PROBLEM =
Tally the lines of the entries below that hold the word "tree", and please give only the total.

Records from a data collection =
============================================================

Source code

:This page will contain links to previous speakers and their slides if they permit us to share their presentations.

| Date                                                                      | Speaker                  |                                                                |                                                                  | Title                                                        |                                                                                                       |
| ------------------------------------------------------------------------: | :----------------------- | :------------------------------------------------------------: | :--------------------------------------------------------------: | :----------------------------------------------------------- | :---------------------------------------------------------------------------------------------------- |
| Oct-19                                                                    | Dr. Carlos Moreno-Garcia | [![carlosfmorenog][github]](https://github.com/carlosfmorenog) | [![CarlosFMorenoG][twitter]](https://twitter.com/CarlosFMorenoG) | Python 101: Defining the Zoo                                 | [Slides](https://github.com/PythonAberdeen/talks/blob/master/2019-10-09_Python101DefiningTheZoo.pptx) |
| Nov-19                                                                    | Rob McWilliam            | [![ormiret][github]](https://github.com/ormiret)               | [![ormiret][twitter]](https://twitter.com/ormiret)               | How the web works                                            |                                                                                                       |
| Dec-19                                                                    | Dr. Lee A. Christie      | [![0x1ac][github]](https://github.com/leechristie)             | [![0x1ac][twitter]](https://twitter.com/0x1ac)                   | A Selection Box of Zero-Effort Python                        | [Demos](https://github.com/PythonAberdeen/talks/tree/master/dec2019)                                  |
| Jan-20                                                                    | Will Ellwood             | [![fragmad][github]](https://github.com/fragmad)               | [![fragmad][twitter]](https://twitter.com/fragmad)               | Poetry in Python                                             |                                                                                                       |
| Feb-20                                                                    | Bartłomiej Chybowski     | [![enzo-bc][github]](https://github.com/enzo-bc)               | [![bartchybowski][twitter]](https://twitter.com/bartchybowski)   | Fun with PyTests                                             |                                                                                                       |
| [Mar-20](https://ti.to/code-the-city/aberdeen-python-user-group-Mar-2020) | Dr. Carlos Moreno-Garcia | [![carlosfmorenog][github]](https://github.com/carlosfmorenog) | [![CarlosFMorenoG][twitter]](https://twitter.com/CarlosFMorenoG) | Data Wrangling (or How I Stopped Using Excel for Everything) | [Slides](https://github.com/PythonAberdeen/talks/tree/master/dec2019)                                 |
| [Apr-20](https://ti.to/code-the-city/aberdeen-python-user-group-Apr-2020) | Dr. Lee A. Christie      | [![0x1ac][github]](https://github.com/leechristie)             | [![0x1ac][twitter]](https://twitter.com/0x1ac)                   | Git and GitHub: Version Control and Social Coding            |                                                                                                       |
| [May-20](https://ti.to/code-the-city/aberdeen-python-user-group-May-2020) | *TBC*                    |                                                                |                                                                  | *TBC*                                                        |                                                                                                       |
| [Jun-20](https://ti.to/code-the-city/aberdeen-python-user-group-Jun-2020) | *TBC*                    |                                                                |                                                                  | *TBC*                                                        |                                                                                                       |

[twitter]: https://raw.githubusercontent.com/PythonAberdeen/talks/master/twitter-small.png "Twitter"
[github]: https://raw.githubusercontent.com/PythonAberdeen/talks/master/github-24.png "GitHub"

============================================================

RESULT OF THIS TASK =
2